BEGIN Data

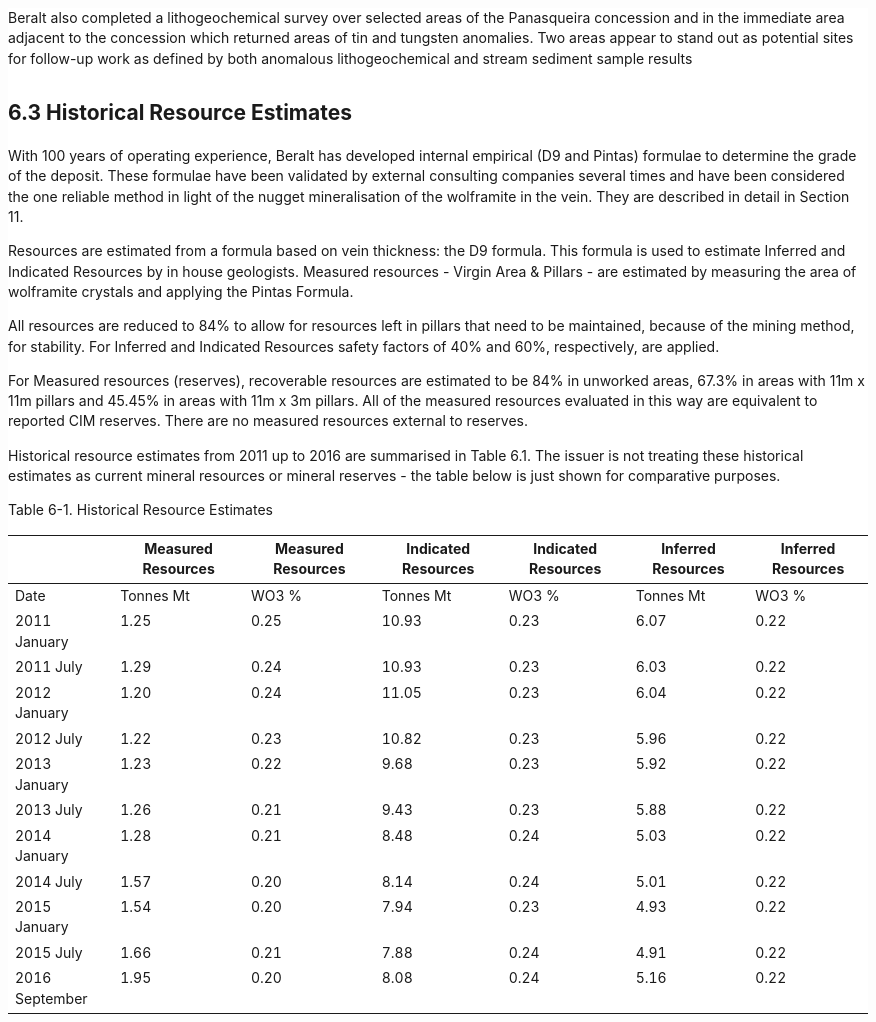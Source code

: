 Beralt also completed a lithogeochemical survey over selected areas of the Panasqueira concession and in the immediate area adjacent to the concession which returned areas of tin and tungsten anomalies. Two areas appear to stand out as potential sites for follow-up work as defined by both anomalous lithogeochemical and stream sediment sample results

## 6.3 Historical Resource Estimates

With 100 years of operating experience, Beralt has developed internal empirical (D9 and Pintas) formulae to determine the grade of the deposit. These formulae have been validated by external consulting companies several times and have been considered the one reliable method in light of the nugget mineralisation of the wolframite in the vein. They are described in detail in Section 11.

Resources are estimated from a formula based on vein thickness: the D9 formula. This formula is used to estimate Inferred and Indicated Resources by in house geologists. Measured resources - Virgin Area &amp; Pillars - are estimated by measuring the area of wolframite crystals and applying the Pintas Formula.

All resources are reduced to 84% to allow for resources left in pillars that need to be maintained, because of the mining method, for stability. For Inferred and Indicated Resources safety factors of 40% and 60%, respectively, are applied.

For Measured resources (reserves), recoverable resources are estimated to be 84% in unworked areas, 67.3% in areas with 11m x 11m pillars and 45.45% in areas with 11m x 3m pillars. All of the measured resources evaluated in this way are equivalent to reported CIM reserves. There are no measured resources external to reserves.

Historical resource estimates from 2011 up to 2016 are summarised in Table 6.1. The issuer is not treating these historical estimates as current mineral resources or mineral reserves - the table below is just shown for comparative purposes.

Table 6-1. Historical Resource Estimates

|                | Measured Resources   | Measured Resources   | Indicated Resources   | Indicated Resources   | Inferred Resources   | Inferred Resources   |
|----------------|----------------------|----------------------|-----------------------|-----------------------|----------------------|----------------------|
| Date           | Tonnes Mt            | WO3 %                | Tonnes Mt             | WO3 %                 | Tonnes Mt            | WO3 %                |
| 2011 January   | 1.25                 | 0.25                 | 10.93                 | 0.23                  | 6.07                 | 0.22                 |
| 2011 July      | 1.29                 | 0.24                 | 10.93                 | 0.23                  | 6.03                 | 0.22                 |
| 2012 January   | 1.20                 | 0.24                 | 11.05                 | 0.23                  | 6.04                 | 0.22                 |
| 2012 July      | 1.22                 | 0.23                 | 10.82                 | 0.23                  | 5.96                 | 0.22                 |
| 2013 January   | 1.23                 | 0.22                 | 9.68                  | 0.23                  | 5.92                 | 0.22                 |
| 2013 July      | 1.26                 | 0.21                 | 9.43                  | 0.23                  | 5.88                 | 0.22                 |
| 2014 January   | 1.28                 | 0.21                 | 8.48                  | 0.24                  | 5.03                 | 0.22                 |
| 2014 July      | 1.57                 | 0.20                 | 8.14                  | 0.24                  | 5.01                 | 0.22                 |
| 2015 January   | 1.54                 | 0.20                 | 7.94                  | 0.23                  | 4.93                 | 0.22                 |
| 2015 July      | 1.66                 | 0.21                 | 7.88                  | 0.24                  | 4.91                 | 0.22                 |
| 2016 September | 1.95                 | 0.20                 | 8.08                  | 0.24                  | 5.16                 | 0.22                 |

END Data

| Task goal |
What lines in the material above contain the word "wolframite"? Copy them out.

| Your response |
With 100 years of operating experience, Beralt has developed internal empirical (D9 and Pintas) formulae to determine the grade of the deposit. These formulae have been validated by external consulting companies several times and have been considered the one reliable method in light of the nugget mineralisation of the wolframite in the vein. They are described in detail in Section 11.
Resources are estimated from a formula based on vein thickness: the D9 formula. This formula is used to estimate Inferred and Indicated Resources by in house geologists. Measured resources - Virgin Area &amp; Pillars - are estimated by measuring the area of wolframite crystals and applying the Pintas Formula.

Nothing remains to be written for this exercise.